Can any of you think of other makeshift storage containers to use? I can think of several, both for the field and at home. One that I'll mention for the field is the large freezer storage bags. The ziplock kind with the pull tab. That one's obvious.
Treatment of head lice
If TSHTF someday, I think this will become a common occurance amongst refugees.
Chris Gallo has stated that using baby oil on lice infested hair works. It smothers the lice, they drop off dead, end of story.
Janet Oldham Zarmbus stated that mayonaise also worked for her friend's daughter, and that old
timers used to use coal oil. She wonders if using peanut butter would also work? (Yes) Countryside mentions that using vinegar works.
- Shampoo Hair
- Dress hair with Vinegar
- Cover with small towel, damp with vinegar.
- Add covering towel turban
- Keep on overnight
- Comb nits out in morning. The Vinegar will have dissolved the "glue" that held the nits to the hair shafts.
- Clean all bedding, hats, etc.
- Remove your child form source of lice!
Making Vinegar
Vinegar is made like sourdough or yogurt; use a little of the old to make a fresh batch. Vinegar is fairly easy to make at home. The trick is getting the acidity right. As far as taste, it matters little. But for pickling, you need vinegar with a 5% to 6% acidity. White distilled vinegar is made from the distillation of alchohol spirits from corn, rye, and barley malt. It begins with the mashing of grains and adding water. Yeast is added, causing fermentation, which changes the sugars to alcohol. The alcohol is extracted by boiling the mash. The alcohol vaporizes and the vapor is forced into cool water, in which it condenses. Oxygen transforms the alcohol into vinegar. To make distilled vinegar, one must first learn how to make alcohol, an art in itself.

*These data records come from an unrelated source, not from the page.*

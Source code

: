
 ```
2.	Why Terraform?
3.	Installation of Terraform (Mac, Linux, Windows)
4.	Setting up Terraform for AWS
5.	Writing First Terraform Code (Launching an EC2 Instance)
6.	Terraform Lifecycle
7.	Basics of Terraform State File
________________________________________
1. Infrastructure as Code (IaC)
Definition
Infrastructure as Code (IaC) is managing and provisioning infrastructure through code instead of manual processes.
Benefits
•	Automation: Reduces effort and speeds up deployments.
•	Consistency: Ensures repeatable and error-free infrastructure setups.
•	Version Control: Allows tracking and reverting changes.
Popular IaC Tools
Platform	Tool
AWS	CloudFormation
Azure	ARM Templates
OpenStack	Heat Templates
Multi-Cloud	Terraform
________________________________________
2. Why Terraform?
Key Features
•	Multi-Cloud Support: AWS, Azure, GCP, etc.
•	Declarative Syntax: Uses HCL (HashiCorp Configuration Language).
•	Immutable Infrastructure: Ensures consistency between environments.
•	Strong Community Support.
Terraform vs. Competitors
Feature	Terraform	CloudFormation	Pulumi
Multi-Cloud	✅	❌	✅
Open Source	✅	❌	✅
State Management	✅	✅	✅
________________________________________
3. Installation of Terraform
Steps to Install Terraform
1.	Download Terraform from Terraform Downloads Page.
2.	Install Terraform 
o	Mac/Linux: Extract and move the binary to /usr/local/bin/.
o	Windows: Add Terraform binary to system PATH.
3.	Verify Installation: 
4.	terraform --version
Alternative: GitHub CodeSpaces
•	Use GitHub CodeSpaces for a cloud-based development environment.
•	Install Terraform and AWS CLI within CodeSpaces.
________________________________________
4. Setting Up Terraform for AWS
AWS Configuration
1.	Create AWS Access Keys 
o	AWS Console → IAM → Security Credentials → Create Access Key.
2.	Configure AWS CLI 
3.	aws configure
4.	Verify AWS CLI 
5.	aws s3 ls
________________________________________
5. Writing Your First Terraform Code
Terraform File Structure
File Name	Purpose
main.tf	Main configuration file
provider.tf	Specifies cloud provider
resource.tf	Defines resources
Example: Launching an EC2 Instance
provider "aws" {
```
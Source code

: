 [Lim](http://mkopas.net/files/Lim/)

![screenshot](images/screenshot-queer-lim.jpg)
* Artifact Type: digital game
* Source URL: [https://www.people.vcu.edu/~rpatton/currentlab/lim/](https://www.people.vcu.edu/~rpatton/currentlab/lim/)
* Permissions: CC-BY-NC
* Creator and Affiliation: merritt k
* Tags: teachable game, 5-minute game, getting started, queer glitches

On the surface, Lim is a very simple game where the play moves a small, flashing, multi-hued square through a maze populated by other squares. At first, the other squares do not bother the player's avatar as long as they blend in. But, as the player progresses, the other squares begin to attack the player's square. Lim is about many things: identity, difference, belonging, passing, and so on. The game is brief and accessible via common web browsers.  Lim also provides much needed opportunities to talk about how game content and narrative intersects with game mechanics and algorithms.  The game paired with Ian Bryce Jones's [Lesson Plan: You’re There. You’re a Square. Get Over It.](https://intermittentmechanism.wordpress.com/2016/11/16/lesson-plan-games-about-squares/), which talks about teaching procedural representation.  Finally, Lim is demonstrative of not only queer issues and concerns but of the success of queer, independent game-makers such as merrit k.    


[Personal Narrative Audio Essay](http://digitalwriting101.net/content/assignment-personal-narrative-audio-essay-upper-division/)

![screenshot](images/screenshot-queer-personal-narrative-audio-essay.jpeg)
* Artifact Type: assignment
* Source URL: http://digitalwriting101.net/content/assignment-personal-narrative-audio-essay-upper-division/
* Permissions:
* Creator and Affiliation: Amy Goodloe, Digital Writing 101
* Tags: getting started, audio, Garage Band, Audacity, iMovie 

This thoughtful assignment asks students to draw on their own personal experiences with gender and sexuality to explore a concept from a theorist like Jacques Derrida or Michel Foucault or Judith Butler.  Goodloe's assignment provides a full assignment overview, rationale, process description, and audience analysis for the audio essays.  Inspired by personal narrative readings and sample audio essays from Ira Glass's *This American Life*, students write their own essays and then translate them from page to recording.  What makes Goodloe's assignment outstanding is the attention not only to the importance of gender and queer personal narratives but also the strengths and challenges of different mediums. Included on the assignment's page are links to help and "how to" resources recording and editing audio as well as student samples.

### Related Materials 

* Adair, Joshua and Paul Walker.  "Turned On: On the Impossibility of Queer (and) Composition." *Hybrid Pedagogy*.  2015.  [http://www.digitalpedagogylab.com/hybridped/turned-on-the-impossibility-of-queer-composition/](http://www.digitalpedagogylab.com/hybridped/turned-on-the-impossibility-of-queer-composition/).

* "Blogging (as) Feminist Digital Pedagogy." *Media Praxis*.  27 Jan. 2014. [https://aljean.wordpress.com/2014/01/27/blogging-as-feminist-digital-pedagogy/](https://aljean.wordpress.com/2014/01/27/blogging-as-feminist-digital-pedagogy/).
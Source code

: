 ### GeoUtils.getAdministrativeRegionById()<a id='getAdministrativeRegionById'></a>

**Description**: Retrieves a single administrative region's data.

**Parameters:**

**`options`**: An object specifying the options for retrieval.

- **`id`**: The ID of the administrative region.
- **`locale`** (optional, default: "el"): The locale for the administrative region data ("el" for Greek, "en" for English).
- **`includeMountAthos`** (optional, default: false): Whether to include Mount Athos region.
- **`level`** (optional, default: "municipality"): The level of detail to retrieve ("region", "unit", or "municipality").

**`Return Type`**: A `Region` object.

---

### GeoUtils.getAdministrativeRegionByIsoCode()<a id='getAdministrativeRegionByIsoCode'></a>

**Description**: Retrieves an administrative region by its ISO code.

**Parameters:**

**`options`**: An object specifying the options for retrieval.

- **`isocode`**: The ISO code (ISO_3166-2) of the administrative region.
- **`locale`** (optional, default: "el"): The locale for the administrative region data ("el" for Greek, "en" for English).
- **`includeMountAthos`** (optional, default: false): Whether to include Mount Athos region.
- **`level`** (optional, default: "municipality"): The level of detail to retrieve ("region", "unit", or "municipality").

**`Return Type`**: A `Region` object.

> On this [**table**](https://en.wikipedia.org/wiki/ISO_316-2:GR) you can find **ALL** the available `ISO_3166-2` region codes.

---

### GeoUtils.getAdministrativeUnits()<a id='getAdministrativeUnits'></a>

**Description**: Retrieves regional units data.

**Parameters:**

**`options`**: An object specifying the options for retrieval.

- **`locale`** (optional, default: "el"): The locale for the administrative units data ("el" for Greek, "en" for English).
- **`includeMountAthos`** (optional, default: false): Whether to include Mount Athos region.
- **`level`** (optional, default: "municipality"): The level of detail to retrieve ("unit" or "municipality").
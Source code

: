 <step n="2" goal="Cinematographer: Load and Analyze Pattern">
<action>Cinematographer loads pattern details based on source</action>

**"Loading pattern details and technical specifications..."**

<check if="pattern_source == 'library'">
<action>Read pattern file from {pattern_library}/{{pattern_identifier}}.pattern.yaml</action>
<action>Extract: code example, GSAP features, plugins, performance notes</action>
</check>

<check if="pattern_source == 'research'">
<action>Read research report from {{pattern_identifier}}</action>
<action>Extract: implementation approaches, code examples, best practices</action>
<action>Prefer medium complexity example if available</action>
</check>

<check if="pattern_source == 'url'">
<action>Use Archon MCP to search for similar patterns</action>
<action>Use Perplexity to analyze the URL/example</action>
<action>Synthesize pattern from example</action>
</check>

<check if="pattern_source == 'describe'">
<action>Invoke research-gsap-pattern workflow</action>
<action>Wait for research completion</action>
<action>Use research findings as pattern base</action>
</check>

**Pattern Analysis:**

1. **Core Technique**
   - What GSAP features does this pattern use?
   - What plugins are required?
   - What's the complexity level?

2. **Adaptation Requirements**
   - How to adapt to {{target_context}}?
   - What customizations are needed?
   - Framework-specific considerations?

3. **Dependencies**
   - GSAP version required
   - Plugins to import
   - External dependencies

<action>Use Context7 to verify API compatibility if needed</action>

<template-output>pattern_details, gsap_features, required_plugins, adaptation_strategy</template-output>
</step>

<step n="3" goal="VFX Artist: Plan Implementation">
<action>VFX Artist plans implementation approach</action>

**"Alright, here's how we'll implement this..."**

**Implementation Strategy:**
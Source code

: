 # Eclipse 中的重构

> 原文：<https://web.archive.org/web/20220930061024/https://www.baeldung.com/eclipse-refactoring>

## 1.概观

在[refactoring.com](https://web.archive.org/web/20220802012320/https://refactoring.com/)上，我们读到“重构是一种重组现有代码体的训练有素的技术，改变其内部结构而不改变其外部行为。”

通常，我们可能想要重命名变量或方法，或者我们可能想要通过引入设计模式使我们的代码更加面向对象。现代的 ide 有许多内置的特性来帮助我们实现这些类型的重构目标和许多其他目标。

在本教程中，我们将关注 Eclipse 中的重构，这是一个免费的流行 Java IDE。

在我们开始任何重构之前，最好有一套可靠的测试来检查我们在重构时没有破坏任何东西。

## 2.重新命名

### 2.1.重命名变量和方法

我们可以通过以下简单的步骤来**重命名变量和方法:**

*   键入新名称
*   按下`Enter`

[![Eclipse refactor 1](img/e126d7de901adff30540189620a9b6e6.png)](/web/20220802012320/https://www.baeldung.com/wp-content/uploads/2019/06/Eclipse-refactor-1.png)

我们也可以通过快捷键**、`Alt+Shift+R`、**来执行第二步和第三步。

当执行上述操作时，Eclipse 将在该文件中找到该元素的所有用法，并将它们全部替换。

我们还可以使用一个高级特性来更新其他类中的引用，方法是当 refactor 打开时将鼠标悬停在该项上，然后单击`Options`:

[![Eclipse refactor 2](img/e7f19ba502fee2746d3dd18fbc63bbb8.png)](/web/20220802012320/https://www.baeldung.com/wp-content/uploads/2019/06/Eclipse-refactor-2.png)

Apple Cider Vinegar is much simpler. Simply open a jug of fresh cider, pour off a pint and add a little "mother" (the whitish clump of bacteria that forms on the surface of natural vinegar) from a previous batch. Then let it set at 70 degrees for about a month. Sniff the jug, then taste it a
bit. You'll know when it's done. To use it in pickling, you must test the acidity, as vinegar needs to be in the 5%-6% range. You can get an acid testing kit from wine-maker companies.
You can keep saving the "mother" from one batch to the next, much as you save a favorite sourdough starter. You can also make vinegar from peaches, grapes, or most any fruit by first making pure juice, much as cider is made from ground and pressed apples, and fermenting it.